* Activity
A picture should never appear in your copy. Transcribe the listing exactly from its first line through the line with "threadexit threadexit is", both ends included.

* Supplied data
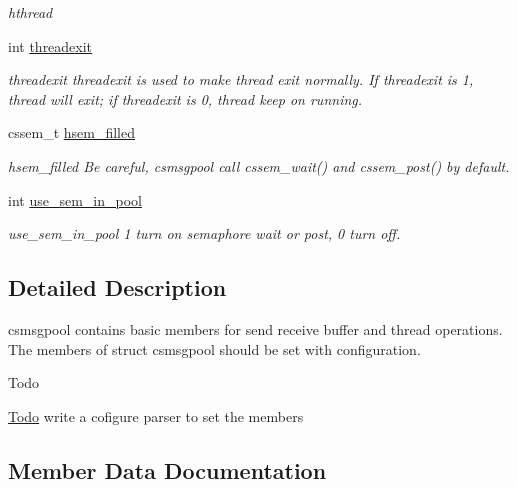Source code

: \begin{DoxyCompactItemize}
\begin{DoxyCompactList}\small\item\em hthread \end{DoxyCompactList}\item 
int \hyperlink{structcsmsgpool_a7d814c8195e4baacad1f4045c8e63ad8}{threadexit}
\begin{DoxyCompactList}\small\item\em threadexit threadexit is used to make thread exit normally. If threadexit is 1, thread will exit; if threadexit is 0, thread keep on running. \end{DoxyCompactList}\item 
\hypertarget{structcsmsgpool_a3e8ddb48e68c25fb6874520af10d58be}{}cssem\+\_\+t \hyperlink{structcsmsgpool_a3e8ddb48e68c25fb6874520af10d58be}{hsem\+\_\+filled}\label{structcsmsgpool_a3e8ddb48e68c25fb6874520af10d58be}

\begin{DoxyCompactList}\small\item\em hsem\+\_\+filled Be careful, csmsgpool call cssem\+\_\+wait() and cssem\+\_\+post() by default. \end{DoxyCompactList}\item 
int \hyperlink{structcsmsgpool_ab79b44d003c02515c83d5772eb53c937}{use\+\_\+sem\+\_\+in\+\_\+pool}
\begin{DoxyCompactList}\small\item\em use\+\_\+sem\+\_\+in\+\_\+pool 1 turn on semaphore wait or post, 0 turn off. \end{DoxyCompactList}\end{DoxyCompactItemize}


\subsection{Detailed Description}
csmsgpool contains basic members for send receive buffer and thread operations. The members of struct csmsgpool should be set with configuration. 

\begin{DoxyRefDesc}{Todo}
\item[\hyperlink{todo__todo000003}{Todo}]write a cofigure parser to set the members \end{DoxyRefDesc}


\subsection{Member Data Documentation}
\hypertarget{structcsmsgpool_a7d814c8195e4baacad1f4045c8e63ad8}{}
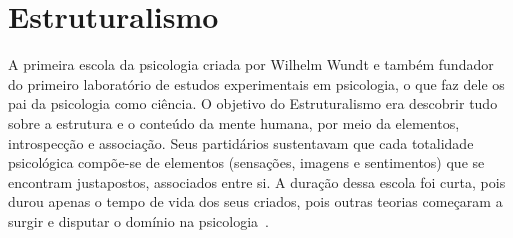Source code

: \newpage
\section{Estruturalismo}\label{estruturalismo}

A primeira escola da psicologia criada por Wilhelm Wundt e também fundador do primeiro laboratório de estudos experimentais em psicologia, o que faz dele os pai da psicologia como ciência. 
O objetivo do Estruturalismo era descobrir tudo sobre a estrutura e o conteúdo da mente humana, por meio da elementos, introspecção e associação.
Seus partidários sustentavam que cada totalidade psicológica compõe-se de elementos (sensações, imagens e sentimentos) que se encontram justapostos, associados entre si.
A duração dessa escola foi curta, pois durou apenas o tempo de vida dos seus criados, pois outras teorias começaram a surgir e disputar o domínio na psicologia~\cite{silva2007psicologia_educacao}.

* The answer
Source code

: \begin{DoxyCompactItemize}
\begin{DoxyCompactList}\small\item\em hthread \end{DoxyCompactList}\item 
int \hyperlink{structcsmsgpool_a7d814c8195e4baacad1f4045c8e63ad8}{threadexit}
\begin{DoxyCompactList}\small\item\em threadexit threadexit is used to make thread exit normally. If threadexit is 1, thread will exit; if threadexit is 0, thread keep on running. \end{DoxyCompactList}\item 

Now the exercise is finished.